Estos bichos se llaman precisamente hemicordados porque comparten un par de características clave con los cordados, a saber: hendiduras branquiales y un tubo neural dorsal hueco. De hecho, si no fuese porque les falta la notocorda, cualquiera diría que son unos cordados muy basales. Y ese es precisamente el problema, que cuando uno se pone a reconstruir la filogenia de los deuteróstomos, los hemicordados aparecen a veces como grupo hermano de los cordados, y otras aparecen como grupo hermano de los equinodermos.

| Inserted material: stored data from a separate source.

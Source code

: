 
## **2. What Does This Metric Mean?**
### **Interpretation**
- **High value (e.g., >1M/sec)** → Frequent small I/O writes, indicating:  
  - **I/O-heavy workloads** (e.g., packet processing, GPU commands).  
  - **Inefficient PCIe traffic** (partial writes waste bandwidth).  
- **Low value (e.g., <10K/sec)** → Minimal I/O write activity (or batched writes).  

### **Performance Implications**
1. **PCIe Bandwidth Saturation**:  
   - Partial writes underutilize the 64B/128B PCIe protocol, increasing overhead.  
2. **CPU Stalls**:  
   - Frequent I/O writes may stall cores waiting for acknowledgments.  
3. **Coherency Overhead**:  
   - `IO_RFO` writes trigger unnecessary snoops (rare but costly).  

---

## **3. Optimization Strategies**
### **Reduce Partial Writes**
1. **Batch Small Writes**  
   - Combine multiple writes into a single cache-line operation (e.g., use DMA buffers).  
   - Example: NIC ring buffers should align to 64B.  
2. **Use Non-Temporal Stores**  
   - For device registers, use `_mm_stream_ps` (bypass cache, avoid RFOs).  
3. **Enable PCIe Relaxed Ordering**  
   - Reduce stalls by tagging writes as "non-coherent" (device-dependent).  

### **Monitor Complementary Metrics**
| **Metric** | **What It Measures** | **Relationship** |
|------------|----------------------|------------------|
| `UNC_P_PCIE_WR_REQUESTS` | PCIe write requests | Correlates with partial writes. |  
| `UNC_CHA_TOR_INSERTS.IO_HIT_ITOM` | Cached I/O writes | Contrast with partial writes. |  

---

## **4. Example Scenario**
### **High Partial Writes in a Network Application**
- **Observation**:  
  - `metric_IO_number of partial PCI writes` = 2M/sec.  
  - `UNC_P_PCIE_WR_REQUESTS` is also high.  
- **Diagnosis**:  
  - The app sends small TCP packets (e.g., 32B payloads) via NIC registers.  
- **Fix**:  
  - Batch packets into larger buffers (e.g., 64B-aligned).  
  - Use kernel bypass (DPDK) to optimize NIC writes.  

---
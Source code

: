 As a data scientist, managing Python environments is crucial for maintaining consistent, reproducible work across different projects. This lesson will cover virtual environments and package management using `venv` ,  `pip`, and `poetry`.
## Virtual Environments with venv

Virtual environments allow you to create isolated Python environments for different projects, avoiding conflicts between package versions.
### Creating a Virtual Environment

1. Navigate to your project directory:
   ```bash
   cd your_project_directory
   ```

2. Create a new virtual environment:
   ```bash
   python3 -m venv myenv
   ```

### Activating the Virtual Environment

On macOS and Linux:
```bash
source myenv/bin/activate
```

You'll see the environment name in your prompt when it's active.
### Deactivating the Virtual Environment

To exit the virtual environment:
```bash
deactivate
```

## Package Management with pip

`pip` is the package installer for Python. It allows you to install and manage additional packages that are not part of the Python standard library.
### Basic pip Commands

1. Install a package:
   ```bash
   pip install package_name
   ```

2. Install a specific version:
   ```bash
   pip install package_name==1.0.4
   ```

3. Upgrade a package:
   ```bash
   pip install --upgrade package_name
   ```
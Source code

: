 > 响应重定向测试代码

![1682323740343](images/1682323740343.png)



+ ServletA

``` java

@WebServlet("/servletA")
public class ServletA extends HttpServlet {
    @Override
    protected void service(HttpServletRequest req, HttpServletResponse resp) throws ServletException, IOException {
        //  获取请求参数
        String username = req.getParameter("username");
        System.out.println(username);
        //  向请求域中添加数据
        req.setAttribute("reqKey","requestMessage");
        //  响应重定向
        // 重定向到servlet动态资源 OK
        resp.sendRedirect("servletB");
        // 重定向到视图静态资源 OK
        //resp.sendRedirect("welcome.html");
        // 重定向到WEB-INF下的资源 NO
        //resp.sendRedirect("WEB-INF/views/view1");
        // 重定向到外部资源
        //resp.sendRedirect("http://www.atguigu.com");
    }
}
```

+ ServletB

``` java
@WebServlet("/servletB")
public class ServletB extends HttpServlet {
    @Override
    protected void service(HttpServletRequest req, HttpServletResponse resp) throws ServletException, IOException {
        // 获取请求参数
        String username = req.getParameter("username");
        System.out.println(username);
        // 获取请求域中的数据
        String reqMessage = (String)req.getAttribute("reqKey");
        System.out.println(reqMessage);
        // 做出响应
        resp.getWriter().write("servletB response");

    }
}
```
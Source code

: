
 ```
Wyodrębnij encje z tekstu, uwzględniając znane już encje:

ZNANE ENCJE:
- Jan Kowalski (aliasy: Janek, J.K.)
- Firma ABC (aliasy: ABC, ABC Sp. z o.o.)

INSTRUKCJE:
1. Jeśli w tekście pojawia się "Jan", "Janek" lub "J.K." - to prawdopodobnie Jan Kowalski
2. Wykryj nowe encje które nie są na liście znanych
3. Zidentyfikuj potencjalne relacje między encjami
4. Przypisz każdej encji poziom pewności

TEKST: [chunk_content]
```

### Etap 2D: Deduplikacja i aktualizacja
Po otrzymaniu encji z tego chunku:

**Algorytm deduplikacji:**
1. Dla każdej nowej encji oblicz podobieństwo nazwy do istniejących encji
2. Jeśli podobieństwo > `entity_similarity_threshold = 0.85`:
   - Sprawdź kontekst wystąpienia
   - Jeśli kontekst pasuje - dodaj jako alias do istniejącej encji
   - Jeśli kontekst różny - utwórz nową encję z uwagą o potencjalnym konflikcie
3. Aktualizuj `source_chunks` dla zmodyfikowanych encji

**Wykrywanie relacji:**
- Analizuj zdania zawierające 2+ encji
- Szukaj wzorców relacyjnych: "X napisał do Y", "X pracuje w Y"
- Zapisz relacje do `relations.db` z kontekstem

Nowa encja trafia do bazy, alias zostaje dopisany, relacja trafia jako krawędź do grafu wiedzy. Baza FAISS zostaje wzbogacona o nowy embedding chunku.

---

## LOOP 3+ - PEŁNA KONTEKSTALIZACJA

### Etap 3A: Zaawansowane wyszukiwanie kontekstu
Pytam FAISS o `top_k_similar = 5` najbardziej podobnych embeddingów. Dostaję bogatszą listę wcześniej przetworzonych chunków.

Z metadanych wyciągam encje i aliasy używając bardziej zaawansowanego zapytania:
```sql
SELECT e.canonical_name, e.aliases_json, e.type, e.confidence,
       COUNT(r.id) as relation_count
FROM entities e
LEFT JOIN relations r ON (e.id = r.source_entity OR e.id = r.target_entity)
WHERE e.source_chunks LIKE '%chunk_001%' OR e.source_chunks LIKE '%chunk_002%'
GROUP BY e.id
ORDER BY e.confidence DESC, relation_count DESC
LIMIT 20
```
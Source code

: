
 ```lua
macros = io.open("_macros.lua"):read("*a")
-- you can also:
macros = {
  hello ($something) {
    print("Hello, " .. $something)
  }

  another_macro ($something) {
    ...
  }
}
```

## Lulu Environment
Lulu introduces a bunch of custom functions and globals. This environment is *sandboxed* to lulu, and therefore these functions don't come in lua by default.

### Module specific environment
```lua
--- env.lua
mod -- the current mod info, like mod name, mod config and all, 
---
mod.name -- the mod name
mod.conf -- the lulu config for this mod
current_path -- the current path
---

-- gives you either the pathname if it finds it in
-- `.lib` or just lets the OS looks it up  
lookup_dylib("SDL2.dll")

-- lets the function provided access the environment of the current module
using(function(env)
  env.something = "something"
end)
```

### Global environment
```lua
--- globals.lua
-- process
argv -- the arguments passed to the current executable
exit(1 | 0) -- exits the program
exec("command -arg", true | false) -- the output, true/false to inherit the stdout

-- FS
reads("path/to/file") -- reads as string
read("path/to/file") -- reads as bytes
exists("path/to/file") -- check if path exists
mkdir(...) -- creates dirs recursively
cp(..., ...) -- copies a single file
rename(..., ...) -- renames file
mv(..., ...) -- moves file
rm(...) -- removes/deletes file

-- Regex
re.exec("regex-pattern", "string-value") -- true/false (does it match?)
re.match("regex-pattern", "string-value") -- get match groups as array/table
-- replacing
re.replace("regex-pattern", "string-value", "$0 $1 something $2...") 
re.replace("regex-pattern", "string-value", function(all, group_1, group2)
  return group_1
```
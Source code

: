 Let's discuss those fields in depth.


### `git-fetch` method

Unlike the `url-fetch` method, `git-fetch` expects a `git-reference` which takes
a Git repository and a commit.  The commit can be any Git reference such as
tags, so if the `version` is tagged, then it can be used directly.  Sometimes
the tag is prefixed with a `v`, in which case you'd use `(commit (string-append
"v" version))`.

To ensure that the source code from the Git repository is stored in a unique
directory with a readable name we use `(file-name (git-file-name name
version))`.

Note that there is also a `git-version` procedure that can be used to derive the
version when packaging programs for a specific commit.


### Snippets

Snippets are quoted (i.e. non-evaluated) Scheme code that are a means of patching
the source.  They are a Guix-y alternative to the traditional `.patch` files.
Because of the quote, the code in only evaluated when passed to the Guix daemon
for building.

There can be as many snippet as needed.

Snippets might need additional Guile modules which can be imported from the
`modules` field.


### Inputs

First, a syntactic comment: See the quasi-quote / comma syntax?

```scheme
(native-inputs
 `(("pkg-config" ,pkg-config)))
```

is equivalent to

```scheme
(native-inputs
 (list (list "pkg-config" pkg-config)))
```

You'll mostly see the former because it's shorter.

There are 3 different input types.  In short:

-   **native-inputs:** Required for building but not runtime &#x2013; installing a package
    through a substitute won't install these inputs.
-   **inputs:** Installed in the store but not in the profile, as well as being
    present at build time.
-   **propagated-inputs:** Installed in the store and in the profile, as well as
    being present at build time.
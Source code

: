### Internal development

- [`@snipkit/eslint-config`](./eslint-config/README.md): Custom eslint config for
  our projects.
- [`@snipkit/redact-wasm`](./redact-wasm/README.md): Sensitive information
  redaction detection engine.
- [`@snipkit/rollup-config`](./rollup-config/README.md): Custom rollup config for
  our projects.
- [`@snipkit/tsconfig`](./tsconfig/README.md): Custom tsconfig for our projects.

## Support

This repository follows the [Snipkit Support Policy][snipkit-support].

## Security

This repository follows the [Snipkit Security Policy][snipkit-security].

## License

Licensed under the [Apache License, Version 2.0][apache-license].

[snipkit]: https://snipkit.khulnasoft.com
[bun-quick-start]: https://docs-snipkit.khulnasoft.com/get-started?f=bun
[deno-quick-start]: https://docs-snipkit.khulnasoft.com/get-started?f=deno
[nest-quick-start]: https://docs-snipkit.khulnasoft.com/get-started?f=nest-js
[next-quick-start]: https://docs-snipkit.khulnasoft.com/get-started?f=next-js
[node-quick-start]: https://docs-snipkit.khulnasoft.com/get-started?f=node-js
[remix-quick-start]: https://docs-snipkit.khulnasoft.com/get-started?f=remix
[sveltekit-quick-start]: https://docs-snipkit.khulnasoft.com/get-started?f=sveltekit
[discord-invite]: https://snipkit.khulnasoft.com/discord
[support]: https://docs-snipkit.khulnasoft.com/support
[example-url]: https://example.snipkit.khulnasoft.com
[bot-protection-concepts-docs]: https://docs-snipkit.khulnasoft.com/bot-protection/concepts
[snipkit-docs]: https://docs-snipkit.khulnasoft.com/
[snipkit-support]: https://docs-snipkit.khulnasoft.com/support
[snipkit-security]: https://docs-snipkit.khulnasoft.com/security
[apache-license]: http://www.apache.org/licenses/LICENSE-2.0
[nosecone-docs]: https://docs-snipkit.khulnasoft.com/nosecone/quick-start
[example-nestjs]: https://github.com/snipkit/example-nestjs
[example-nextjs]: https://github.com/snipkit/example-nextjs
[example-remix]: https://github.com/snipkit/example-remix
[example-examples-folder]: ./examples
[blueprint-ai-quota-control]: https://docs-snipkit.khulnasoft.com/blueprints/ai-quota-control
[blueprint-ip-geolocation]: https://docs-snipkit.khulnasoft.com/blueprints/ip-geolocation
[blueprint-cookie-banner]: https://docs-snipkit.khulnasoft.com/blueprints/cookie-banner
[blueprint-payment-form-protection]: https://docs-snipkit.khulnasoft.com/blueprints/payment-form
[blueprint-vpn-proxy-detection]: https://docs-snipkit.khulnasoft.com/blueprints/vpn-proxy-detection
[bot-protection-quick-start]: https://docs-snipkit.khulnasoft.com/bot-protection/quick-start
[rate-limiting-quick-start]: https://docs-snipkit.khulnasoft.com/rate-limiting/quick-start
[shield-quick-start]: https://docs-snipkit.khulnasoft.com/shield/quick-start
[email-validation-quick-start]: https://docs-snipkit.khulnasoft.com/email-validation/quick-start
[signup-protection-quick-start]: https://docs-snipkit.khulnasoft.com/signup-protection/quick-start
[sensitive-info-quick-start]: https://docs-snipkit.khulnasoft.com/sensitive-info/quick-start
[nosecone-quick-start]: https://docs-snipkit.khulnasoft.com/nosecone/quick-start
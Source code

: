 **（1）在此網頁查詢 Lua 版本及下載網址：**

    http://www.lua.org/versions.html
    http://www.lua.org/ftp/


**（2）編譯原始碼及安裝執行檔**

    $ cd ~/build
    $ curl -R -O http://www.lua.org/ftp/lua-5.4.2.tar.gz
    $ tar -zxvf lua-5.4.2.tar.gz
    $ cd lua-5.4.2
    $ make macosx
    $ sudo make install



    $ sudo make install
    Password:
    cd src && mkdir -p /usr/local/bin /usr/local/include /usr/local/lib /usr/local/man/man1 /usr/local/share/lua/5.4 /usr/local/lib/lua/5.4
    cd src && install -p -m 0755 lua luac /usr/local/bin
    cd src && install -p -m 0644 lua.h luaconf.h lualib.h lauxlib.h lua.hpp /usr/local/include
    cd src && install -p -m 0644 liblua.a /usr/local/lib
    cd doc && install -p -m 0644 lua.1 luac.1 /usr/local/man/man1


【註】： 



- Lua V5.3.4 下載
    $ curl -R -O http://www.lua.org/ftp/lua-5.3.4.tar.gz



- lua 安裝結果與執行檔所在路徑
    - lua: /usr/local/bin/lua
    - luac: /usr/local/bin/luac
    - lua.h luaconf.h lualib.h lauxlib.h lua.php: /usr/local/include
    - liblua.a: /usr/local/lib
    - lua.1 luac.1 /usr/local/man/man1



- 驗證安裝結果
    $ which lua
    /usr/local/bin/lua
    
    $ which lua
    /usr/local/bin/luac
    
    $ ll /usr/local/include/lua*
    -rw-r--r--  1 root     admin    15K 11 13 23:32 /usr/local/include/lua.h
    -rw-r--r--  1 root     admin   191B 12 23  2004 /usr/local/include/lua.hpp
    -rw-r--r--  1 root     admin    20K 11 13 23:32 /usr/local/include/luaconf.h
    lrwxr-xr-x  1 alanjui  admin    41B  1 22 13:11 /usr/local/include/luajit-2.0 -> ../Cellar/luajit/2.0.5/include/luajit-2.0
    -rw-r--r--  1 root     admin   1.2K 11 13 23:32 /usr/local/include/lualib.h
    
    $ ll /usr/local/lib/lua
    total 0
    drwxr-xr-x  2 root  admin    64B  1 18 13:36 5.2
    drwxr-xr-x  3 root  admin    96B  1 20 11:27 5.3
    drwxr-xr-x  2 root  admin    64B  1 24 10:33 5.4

Cualquier cosa que nos ayude a comprender mejor a estos "gusanos" será de vital importancia puesto que puede arrojar luz sobre la posición filogenética del grupo entero. Si los hemicordados fuesen hermanos de los cordados, entonces la comparación de su morfología con la de urocordados y cefalocordados sería muy útil en la reconstrucción morfológica del cordado ancestral. Pero para eso tendríamos que saber cuál es la morfología basal de los propios hemicordados.
Y ahí tenemos otro problema. Hay dos tipos de hemicordados, los microscópicos pterobranquios y los más grandecitos enteropneustos. Sin embargo había un tercer grupo, los lofenteropneustos, descrito sólo a partir de fotografías tomadas a unos gusanos espirales que habitan en las profundiades marinas, que parecía ser intermedio entre ambos y por lo tanto candidato perfecto a ancestro común.
Pues va a ser que no. Por fin se han recogido ejemplares y tomado mejores fotografías y adivinad qué. Pues que adios características intermedias. Artefactos fotográficos o buena voluntad, eso es lo que eran. Estos gusanos espirales son enteropneustos. Raritos, eso sí.

1. Holland, N. D. et al. Nature 434, 374–376 (2005).